Bear in mind that these shortages were made explicit to the Congress in November of 2002. America has been suffering from Battered Spouse Syndrome with regard to the military since the aftermath of Vietnam. Don't say "defeat" (smack). We weren't defeated (smack). And if we were it's the fault of the troops (smack). And if it's the fault of the troops it's because you ruined their morale with your defeatist talk. (wallop). None of which is true, all of which has been internalized to such an extent that even a population which clearly sees what a strategic fuckup the Bush/Cheney administration has wrought flinches at the word. It's the only real explanation for why the White House isn't surrounded by people holding torches and pitchforks.

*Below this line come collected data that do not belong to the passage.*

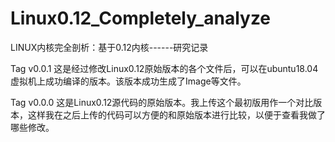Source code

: # Linux0.12_Completely_analyze
LINUX内核完全剖析：基于0.12内核------研究记录

Tag v0.0.1
这是经过修改Linux0.12原始版本的各个文件后，可以在ubuntu18.04虚拟机上成功编译的版本。该版本成功生成了Image等文件。

Tag v0.0.0
这是Linux0.12源代码的原始版本。我上传这个最初版用作一个对比版本，这样我在之后上传的代码可以方便的和原始版本进行比较，以便于查看我做了哪些修改。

And where, exactly, are the Democrats with this information? Are they afraid such information compromises national security? The Iraq clusterfuck has compromised it more than words can ever say.
• Since I tossed aside the faith I was raised in--roughly the same time I got out of kneepants--I've read a lot more religious material than anti-religious. Augustine, Meister Eckhart, Martin Buber, Reinhold Neibuhr, Thomas Merton, the Upanishads, Confucius, Mo tzu, the Taoists, various histories of Islam, Alan Watts, Paul Tillich and the I Ching sit on a bookshelf eight feet south of me with only Bertrand Russell and a reference book of Biblical absurdities to wrestle with, aside from each other.* I suppose if someone was to send me a review copy of one of the recent spate of anti-God books I'd be happy to read it, but otherwise it interests me about as much as a UFO debunking or a catalogue of Barbie™'s sins. I'm glad they're out there--someone needs to counterweigh that 20% of The History Channel's programming devoted to reviving claims of the Shroud of Turin's authenticity and revealing startling new discoveries about the placesettings at the Last Supper. Otherwise, they're not for me.

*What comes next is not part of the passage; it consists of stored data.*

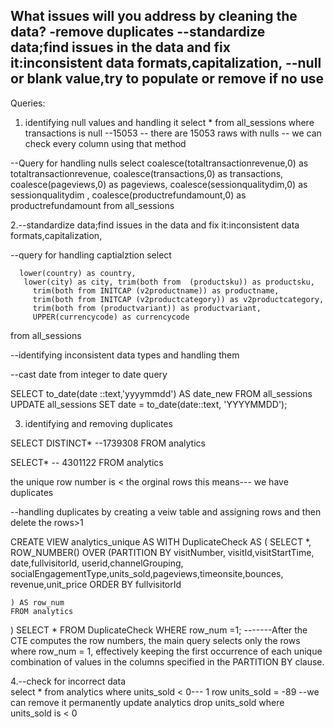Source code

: What issues will you address by cleaning the data?
-remove duplicates
--standardize data;find issues in the data and fix it:inconsistent data formats,capitalization,
--null or blank value,try to populate or remove if no use
--





Queries:
1. identifying null values and handling it
  select * 
from all_sessions
where transactions is null --15053
-- there are 15053 raws with nulls 
-- we can check every column using that method

--Query for handling nulls
select
   coalesce(totaltransactionrevenue,0) as totaltransactionrevenue,
	    coalesce(transactions,0) as transactions,
		coalesce(pageviews,0) as pageviews,
		coalesce(sessionqualitydim,0) as sessionqualitydim ,
		 coalesce(productrefundamount,0) as productrefundamount
from all_sessions

2.--standardize data;find issues in the data and fix it:inconsistent data formats,capitalization,


--query for handling captialztion
select 
 
	  lower(country) as country, 
	   lower(city) as city, trim(both from  (productsku)) as productsku,
		 trim(both from INITCAP (v2productname)) as productname,
		 trim(both from INITCAP (v2productcategory)) as v2productcategory,
		 trim(both from (productvariant)) as productvariant,
		 UPPER(currencycode) as currencycode
from all_sessions 

--identifying inconsistent data types and handling them

--cast date from integer to date
query
 
 SELECT to_date(date ::text,'yyyymmdd') AS date_new
 FROM  all_sessions
UPDATE all_sessions
SET date = to_date(date::text, 'YYYYMMDD');


3. identifying and removing duplicates

SELECT DISTINCT* --1739308
FROM  analytics

SELECT*           -- 4301122
FROM analytics

the unique row number is < the orginal rows  this means--- we have duplicates


--handling duplicates by creating a veiw table and assigning rows and then delete the rows>1

CREATE VIEW analytics_unique AS
WITH DuplicateCheck AS (
    SELECT *,
           ROW_NUMBER() OVER (PARTITION BY visitNumber,
		                             visitId,visitStartTime, date,fullvisitorId,
		   userid,channelGrouping,	socialEngagementType,units_sold,pageviews,timeonsite,bounces,
		   revenue,unit_price ORDER BY fullvisitorId
		
	) AS row_num
    FROM analytics
)
SELECT *
FROM DuplicateCheck
WHERE row_num =1;  -------After the CTE computes the row numbers, the main query selects only the rows where row_num = 1, effectively keeping the first occurrence of each unique combination of values in the columns specified in the PARTITION BY clause.

4.--check for incorrect data	  
select *
from analytics
where units_sold < 0--- 1 row units_sold = -89
--we can remove it permanently
update analytics
drop units_sold
where units_sold is < 0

So last night--which is to say I managed to watch Monday's show last night--when Christopher Hitchens staggered onto the Daily Show set to hawk his new entry in the burgeoning field I was doubly disinterested, a snap judgment last week's Slate excerpts, found later, did nothing to overturn. At one point Hitchens plopped the supposed virgin birth of the Buddha onto Jon's desk, but Buddha isn't a God, nor does Buddhism posit one--though it's apparently flexible enough to accept people who do--and the story seems to trace to 4th Century Christian sources. Even in hard-pressed America, as in hard-pressed Afghanistan, we ought to apply the tar with the proper-sized brush. Not all Christians are glossolalic snake-handlers. God knows (sorry) we'd be better off if the ones who didn't scream the loudest got the teevee airtime. But I happen to know people, including family members, from a wide variety of faiths, and while I'm frankly a bit wary of all of them I cannot be convinced that every last one has some deep-seated aversion to the birth canal.
* Which is not meant to suggest that the Easterners and their admirers among them are theistic.
2 comments:
Eli Lilly, not Lily.
(signed) Your copy-editin' fan,
N.
An exception to your "lighten up" rule: when Warren Oates, as Sgt. Hulka, told Francis, a/k/a Psycho, to lighten up.